## TO DO
For the entries below, print exactly the lines between the line holding "odpowiedniej definicji metamodelu." and the line holding "znacznie ułatwia wdrożenie", inclusive, and nothing else.

Extracted records:
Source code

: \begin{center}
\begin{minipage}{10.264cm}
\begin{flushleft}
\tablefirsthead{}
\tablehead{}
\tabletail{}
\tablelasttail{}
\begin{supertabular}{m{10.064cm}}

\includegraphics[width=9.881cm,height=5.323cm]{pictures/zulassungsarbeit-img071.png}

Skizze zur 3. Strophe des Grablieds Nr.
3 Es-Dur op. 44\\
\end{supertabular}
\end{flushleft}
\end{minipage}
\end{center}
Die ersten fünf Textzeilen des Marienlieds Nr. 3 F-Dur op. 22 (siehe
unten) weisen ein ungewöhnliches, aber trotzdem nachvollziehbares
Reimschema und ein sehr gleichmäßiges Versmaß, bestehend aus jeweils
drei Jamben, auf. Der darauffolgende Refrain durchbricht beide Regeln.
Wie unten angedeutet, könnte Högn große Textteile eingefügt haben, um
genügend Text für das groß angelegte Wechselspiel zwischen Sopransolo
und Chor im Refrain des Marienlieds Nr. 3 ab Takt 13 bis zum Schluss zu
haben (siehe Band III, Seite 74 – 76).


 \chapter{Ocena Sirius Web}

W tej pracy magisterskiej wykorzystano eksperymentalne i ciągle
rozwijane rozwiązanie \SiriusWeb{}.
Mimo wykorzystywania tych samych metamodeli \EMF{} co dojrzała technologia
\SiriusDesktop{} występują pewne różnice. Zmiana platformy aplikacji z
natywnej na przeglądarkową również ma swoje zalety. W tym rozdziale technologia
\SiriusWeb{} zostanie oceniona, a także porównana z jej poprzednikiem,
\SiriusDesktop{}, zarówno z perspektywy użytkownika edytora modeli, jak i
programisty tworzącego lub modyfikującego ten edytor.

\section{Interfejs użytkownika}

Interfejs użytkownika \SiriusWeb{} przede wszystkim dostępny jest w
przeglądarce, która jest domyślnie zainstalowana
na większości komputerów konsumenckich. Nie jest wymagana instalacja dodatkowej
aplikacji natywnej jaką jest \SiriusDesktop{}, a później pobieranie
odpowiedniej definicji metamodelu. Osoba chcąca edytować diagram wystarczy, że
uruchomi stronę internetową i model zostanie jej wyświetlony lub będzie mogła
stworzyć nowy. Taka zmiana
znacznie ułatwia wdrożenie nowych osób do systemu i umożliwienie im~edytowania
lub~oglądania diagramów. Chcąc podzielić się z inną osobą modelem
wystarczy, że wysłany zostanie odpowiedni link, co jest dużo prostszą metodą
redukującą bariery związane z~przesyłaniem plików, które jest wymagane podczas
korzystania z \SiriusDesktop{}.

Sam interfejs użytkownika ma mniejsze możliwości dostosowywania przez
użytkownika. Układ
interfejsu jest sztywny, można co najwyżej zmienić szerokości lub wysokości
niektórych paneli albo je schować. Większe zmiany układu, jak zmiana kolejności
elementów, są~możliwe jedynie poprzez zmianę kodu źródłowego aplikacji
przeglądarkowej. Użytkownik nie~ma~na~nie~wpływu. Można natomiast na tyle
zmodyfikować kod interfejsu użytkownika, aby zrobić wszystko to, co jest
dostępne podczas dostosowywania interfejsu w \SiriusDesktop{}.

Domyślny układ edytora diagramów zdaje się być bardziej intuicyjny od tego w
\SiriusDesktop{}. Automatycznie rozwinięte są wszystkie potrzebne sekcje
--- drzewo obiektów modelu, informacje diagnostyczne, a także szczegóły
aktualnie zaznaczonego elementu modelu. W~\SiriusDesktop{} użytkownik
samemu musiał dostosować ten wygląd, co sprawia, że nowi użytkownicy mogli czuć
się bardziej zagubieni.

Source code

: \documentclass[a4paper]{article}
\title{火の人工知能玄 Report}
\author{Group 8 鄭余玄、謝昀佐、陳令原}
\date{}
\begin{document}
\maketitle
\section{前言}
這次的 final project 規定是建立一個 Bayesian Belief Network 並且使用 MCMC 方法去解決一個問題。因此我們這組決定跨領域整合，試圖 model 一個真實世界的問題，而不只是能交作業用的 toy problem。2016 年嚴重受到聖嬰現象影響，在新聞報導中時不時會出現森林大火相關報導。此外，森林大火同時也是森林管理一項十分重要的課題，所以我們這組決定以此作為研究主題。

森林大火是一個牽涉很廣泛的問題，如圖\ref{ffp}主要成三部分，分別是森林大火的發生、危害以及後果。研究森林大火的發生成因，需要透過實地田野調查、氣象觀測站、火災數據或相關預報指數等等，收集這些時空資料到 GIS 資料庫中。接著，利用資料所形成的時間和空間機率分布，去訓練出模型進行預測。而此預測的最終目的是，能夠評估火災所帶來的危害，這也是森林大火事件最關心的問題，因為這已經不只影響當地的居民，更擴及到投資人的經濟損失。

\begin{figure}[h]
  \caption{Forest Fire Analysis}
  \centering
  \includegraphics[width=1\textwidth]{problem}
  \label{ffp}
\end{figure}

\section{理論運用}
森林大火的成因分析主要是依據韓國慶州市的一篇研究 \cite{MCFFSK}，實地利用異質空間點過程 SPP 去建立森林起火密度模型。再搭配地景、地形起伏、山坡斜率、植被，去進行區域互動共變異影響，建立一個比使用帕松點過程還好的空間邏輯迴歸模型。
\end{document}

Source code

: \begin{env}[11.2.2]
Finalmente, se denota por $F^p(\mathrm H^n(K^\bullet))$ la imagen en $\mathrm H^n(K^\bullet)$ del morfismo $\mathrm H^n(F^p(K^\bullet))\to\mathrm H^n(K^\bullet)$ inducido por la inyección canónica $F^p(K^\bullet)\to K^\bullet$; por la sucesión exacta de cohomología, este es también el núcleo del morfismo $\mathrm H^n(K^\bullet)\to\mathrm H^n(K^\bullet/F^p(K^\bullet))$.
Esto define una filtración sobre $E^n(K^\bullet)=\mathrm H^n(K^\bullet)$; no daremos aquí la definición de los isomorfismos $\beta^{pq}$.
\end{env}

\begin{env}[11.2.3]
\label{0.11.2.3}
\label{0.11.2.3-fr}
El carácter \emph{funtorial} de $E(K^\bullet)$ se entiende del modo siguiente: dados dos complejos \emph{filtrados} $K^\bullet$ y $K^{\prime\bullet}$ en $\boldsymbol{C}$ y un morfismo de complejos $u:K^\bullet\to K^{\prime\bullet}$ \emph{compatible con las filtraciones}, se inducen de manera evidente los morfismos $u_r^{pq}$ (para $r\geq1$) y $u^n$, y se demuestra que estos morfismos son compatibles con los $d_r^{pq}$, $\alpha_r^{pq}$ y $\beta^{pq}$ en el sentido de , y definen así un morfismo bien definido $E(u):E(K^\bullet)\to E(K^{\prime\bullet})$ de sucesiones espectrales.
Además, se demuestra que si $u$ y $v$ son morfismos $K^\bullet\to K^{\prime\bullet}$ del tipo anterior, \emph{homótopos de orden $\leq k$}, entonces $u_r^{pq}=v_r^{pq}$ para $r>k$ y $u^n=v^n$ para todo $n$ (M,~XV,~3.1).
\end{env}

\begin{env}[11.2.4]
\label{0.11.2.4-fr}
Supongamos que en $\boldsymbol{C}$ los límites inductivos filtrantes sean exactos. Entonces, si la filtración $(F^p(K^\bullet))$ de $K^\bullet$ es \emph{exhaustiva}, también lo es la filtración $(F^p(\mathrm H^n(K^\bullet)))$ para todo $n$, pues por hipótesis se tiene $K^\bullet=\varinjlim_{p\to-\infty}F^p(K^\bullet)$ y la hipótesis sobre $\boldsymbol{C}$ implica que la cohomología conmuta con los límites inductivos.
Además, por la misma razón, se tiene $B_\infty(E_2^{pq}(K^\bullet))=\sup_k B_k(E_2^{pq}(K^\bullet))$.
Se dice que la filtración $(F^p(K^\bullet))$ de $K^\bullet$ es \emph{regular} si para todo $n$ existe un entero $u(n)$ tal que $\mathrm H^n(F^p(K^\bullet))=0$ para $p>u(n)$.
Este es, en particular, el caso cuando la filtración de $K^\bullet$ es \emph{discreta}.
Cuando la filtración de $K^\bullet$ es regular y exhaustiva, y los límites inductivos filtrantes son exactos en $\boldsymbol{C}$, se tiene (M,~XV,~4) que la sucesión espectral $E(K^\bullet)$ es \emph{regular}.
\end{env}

## TASK SOLUTION
odpowiedniej definicji metamodelu. Osoba chcąca edytować diagram wystarczy, że
uruchomi stronę internetową i model zostanie jej wyświetlony lub będzie mogła
stworzyć nowy. Taka zmiana
znacznie ułatwia wdrożenie nowych osób do systemu i umożliwienie im~edytowania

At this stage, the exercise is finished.